FIG. 4C is a schematic diagram of data obtained from a compressed weight in accordance with some embodiments of the present disclosure. With reference to FIG. 1 to FIG. 4C, a table T420 shows the decoded weights after fully decoding based on different compressed weights 202. It is noted that, for some decoded weights, all the bits are determined based on the corresponding compressed weights 202. That is, the decoded weights are exactly same as the original weights 201. For other decoded weights, as shown in the region 421 and the region 422, not all the bits are determined based on the corresponding compressed weights 202 and some of the bits of the decoded weights are still undetermined.

In this embodiment, the undetermined bits of the decoded weights may be determined based on the MSB (W[7]) of the decoded weight.
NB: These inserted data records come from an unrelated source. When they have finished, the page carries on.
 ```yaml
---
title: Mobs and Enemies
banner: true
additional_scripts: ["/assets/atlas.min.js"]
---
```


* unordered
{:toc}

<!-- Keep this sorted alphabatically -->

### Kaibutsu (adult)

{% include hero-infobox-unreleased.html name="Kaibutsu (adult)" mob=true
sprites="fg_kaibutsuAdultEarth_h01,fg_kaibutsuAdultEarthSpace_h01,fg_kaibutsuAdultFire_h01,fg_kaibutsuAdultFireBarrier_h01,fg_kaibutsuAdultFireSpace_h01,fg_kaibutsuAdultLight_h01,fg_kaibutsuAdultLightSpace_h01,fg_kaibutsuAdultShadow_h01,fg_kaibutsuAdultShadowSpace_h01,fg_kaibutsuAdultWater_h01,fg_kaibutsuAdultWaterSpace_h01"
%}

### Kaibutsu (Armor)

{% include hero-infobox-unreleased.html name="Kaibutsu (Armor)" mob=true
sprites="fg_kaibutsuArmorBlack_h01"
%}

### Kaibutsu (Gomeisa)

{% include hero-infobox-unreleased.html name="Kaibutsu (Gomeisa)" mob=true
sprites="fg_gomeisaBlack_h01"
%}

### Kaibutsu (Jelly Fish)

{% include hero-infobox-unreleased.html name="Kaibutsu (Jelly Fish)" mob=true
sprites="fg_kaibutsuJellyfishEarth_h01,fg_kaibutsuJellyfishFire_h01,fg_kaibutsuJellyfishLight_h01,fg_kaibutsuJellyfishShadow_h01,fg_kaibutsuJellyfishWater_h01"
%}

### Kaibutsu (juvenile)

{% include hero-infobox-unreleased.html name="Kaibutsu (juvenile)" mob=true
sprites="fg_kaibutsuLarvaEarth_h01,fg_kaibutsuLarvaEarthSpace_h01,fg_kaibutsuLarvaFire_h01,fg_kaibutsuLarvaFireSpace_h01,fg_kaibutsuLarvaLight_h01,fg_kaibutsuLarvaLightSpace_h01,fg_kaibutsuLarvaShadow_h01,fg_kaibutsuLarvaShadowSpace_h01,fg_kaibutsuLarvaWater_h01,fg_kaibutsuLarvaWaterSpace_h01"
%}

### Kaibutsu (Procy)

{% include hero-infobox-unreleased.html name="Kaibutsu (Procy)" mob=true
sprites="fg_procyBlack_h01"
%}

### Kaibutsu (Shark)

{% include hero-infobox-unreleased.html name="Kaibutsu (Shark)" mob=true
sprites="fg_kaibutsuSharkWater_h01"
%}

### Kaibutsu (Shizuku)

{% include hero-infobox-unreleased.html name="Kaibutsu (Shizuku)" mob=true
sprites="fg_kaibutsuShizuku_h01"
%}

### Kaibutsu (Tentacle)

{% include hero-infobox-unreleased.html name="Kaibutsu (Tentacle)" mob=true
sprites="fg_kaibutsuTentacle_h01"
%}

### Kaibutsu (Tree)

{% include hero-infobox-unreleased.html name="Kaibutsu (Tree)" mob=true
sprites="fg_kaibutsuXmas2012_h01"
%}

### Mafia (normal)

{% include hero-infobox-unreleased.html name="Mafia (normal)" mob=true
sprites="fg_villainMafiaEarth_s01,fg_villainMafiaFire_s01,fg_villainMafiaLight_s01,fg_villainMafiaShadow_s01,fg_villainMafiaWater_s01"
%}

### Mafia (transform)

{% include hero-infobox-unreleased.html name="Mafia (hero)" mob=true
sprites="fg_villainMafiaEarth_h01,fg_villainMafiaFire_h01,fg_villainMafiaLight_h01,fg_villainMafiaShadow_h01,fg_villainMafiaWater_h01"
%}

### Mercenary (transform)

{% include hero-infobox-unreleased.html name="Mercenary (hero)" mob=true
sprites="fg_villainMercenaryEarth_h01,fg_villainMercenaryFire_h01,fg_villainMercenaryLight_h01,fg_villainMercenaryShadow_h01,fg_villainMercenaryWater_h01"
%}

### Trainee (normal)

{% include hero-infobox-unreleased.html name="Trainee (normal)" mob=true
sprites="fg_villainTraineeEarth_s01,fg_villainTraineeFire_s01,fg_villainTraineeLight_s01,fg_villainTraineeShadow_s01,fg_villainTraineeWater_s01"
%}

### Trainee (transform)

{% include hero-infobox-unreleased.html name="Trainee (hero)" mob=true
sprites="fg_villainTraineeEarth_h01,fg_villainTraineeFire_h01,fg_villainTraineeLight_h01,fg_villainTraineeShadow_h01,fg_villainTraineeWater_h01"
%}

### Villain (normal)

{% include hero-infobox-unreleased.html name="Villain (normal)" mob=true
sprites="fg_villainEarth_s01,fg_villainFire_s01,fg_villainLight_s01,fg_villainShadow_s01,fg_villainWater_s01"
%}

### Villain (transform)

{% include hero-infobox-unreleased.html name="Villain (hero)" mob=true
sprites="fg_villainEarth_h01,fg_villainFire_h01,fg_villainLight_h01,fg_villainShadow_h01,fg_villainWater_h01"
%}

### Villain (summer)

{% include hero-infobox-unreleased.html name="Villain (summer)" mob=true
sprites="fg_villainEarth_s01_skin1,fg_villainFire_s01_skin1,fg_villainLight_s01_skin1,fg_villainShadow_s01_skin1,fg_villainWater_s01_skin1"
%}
Specifically, the values of the undetermined bits of decoded weight may be determined to have the value of the MSB (W[7]) of the decoded weight. As shown in a region 421, since the values of the MSB (W[7]) are “0”, the undetermined bits within the regions 421 are determined as “0”. As shown in a region 422, since the values of the MSB (W[7]) are “1”, the undetermined bits within the regions 422 are determined as “0”.

FIG. 4D is a schematic diagram of a distribution of the value of the weight in accordance with some embodiments of the present disclosure. With reference to FIG. 1 to FIG. 4B, a weight distribution D420 shows how a distribution of the values of the weights. The X-axis indicates the values of the weights and the Y-axis indicates a count (number) of the weights with a specific value.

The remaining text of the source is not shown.